If an entry holds a picture, leave that picture out; copy everything else exactly.

*DATA SECTION*
━━━━
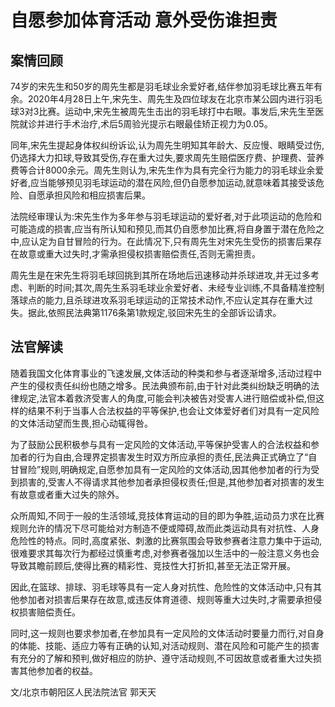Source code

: # 自愿参加体育活动 意外受伤谁担责



## 案情回顾

74岁的宋先生和50岁的周先生都是羽毛球业余爱好者,结伴参加羽毛球比赛五年有余。2020年4月28日上午,宋先生、周先生及四位球友在北京市某公园内进行羽毛球3对3比赛。运动中,宋先生被周先生击出的羽毛球打中右眼。事发后,宋先生至医院就诊并进行手术治疗,术后5周验光提示右眼最佳矫正视力为0.05。

同年,宋先生提起身体权纠纷诉讼,认为周先生明知其年龄大、反应慢、眼睛受过伤,仍选择大力扣球,导致其受伤,存在重大过失,要求周先生赔偿医疗费、护理费、营养费等合计8000余元。周先生则认为,宋先生作为具有完全行为能力的羽毛球业余爱好者,应当能够预见羽毛球运动的潜在风险,但仍自愿参加运动,就意味着其接受该危险、自愿承担风险和相应损害后果。

法院经审理认为:宋先生作为多年参与羽毛球运动的爱好者,对于此项运动的危险和可能造成的损害,应当有所认知和预见,而其仍自愿参加比赛,将自身置于潜在危险之中,应认定为自甘冒险的行为。在此情况下,只有周先生对宋先生受伤的损害后果存在故意或重大过失时,才需承担侵权损害赔偿责任,否则无需担责。

周先生是在宋先生将羽毛球回挑到其所在场地后迅速移动并杀球进攻,并无过多考虑、判断的时间;其次,周先生系羽毛球业余爱好者、未经专业训练,不具备精准控制落球点的能力,且杀球进攻系羽毛球运动的正常技术动作,不应认定其存在重大过失。据此,依照民法典第1176条第1款规定,驳回宋先生的全部诉讼请求。

## 法官解读

随着我国文化体育事业的飞速发展,文体活动的种类和参与者逐渐增多,活动过程中产生的侵权责任纠纷也随之增多。民法典颁布前,由于针对此类纠纷缺乏明确的法律规定,法官本着救济受害人的角度,可能会判决被告对受害人进行赔偿或补偿,但这样的结果不利于当事人合法权益的平等保护,也会让文体爱好者们对具有一定风险的文体活动望而生畏,担心动辄得咎。

为了鼓励公民积极参与具有一定风险的文体活动,平等保护受害人的合法权益和参加者的行为自由,合理界定损害发生时双方所应承担的责任,民法典正式确立了“自甘冒险”规则,明确规定,自愿参加具有一定风险的文体活动,因其他参加者的行为受到损害的,受害人不得请求其他参加者承担侵权责任;但是,其他参加者对损害的发生有故意或者重大过失的除外。

众所周知,不同于一般的生活领域,竞技体育运动的目的即为争胜,运动员力求在比赛规则允许的情况下尽可能给对方制造不便或障碍,故而此类运动具有对抗性、人身危险性的特点。同时,高度紧张、刺激的比赛氛围会导致参赛者注意力集中于运动,很难要求其每次行为都经过慎重考虑,对参赛者强加以生活中的一般注意义务也会导致其瞻前顾后,使得比赛的精彩性、竞技性大打折扣,甚至无法正常开展。

因此,在篮球、排球、羽毛球等具有一定人身对抗性、危险性的文体活动中,只有其他参加者对损害后果存在故意,或违反体育道德、规则等重大过失时,才需要承担侵权损害赔偿责任。

同时,这一规则也要求参加者,在参加具有一定风险的文体活动时要量力而行,对自身的体能、技能、适应力等有正确的认知,对活动规则、潜在风险和可能产生的损害有充分的了解和预判,做好相应的防护、遵守活动规则,不可因故意或者重大过失损害其他参加者的权益。

文/北京市朝阳区人民法院法官 郭天天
━━━━
*EXERCISE RESPONSE*
Source code

: # 自愿参加体育活动 意外受伤谁担责



## 案情回顾

74岁的宋先生和50岁的周先生都是羽毛球业余爱好者,结伴参加羽毛球比赛五年有余。2020年4月28日上午,宋先生、周先生及四位球友在北京市某公园内进行羽毛球3对3比赛。运动中,宋先生被周先生击出的羽毛球打中右眼。事发后,宋先生至医院就诊并进行手术治疗,术后5周验光提示右眼最佳矫正视力为0.05。

同年,宋先生提起身体权纠纷诉讼,认为周先生明知其年龄大、反应慢、眼睛受过伤,仍选择大力扣球,导致其受伤,存在重大过失,要求周先生赔偿医疗费、护理费、营养费等合计8000余元。周先生则认为,宋先生作为具有完全行为能力的羽毛球业余爱好者,应当能够预见羽毛球运动的潜在风险,但仍自愿参加运动,就意味着其接受该危险、自愿承担风险和相应损害后果。

法院经审理认为:宋先生作为多年参与羽毛球运动的爱好者,对于此项运动的危险和可能造成的损害,应当有所认知和预见,而其仍自愿参加比赛,将自身置于潜在危险之中,应认定为自甘冒险的行为。在此情况下,只有周先生对宋先生受伤的损害后果存在故意或重大过失时,才需承担侵权损害赔偿责任,否则无需担责。

周先生是在宋先生将羽毛球回挑到其所在场地后迅速移动并杀球进攻,并无过多考虑、判断的时间;其次,周先生系羽毛球业余爱好者、未经专业训练,不具备精准控制落球点的能力,且杀球进攻系羽毛球运动的正常技术动作,不应认定其存在重大过失。据此,依照民法典第1176条第1款规定,驳回宋先生的全部诉讼请求。

## 法官解读

随着我国文化体育事业的飞速发展,文体活动的种类和参与者逐渐增多,活动过程中产生的侵权责任纠纷也随之增多。民法典颁布前,由于针对此类纠纷缺乏明确的法律规定,法官本着救济受害人的角度,可能会判决被告对受害人进行赔偿或补偿,但这样的结果不利于当事人合法权益的平等保护,也会让文体爱好者们对具有一定风险的文体活动望而生畏,担心动辄得咎。

为了鼓励公民积极参与具有一定风险的文体活动,平等保护受害人的合法权益和参加者的行为自由,合理界定损害发生时双方所应承担的责任,民法典正式确立了“自甘冒险”规则,明确规定,自愿参加具有一定风险的文体活动,因其他参加者的行为受到损害的,受害人不得请求其他参加者承担侵权责任;但是,其他参加者对损害的发生有故意或者重大过失的除外。

众所周知,不同于一般的生活领域,竞技体育运动的目的即为争胜,运动员力求在比赛规则允许的情况下尽可能给对方制造不便或障碍,故而此类运动具有对抗性、人身危险性的特点。同时,高度紧张、刺激的比赛氛围会导致参赛者注意力集中于运动,很难要求其每次行为都经过慎重考虑,对参赛者强加以生活中的一般注意义务也会导致其瞻前顾后,使得比赛的精彩性、竞技性大打折扣,甚至无法正常开展。

因此,在篮球、排球、羽毛球等具有一定人身对抗性、危险性的文体活动中,只有其他参加者对损害后果存在故意,或违反体育道德、规则等重大过失时,才需要承担侵权损害赔偿责任。

同时,这一规则也要求参加者,在参加具有一定风险的文体活动时要量力而行,对自身的体能、技能、适应力等有正确的认知,对活动规则、潜在风险和可能产生的损害有充分的了解和预判,做好相应的防护、遵守活动规则,不可因故意或者重大过失损害其他参加者的权益。

文/北京市朝阳区人民法院法官 郭天天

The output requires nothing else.